Verify you compiled graphlab in the release subfolder (and not in debug subfolder). Compiling in release may speed execution up to x10 times!
Tip: Always compile in release when testing performance.
GraphLab PowerGraph has built in parallel loading of the input graph. However, for efficient parallel loading, the input file should be split into multiple disjoint sub files. When using a single input file, the graph loading becomes serial (which is bad!).
Each MPIinstance has a single loader of the input graph attached to it (does not matter how many cpus are used by that MPI instance).

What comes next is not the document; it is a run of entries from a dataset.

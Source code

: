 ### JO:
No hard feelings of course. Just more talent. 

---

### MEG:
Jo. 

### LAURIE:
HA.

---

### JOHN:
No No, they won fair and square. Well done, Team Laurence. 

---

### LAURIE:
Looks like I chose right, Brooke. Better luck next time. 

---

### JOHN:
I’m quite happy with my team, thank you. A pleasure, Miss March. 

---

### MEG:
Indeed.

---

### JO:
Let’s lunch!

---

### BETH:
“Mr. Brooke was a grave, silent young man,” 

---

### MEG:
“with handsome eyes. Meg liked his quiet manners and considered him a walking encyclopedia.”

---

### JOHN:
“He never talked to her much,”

Tip: Always split your input file into at least as many MPI processes you are using.
You can test your MPI setup as follows:
- Compile the release/demoapps/rpc subfolder (using “cd release/demoapps/rpc/; make”). Copy the files generated by the compile to all machines.
- Run:
mpiexec -n 2 --hostfile ~/machines /home/ubuntu/graphlab/release/demoapps/rpc/rpc_example1
As part of the output, you should see something like this:
TCP Communication layer constructed.
TCP Communication layer constructed.
10
5 plus 1 is : 6
11 plus 1 is : 12
If you get something else, please report an error as explained below
Previous to the program execution, the graph is first loaded into memory and partitioned into the different cluster machines. It is possible to try different partitioning strategies. This is done using the following flags:
--graph_opts="ingress=oblivious
or
--graph_opts="ingress=grid" # works for power of 2 sized cluster i.e. 2,4,8,.. machines
For different graphs, different partitioning methods may give different performance gains.
The –ncpus option let you set the number of cores used to perform computation. Prior to 2.1.4644 this defaults to 2. After 2.1.4644, this defaults to #cores – 2. When run in the distributed setting, the maximum number this should be set to is #cores – 2 since 2 cores should be reserved for communication.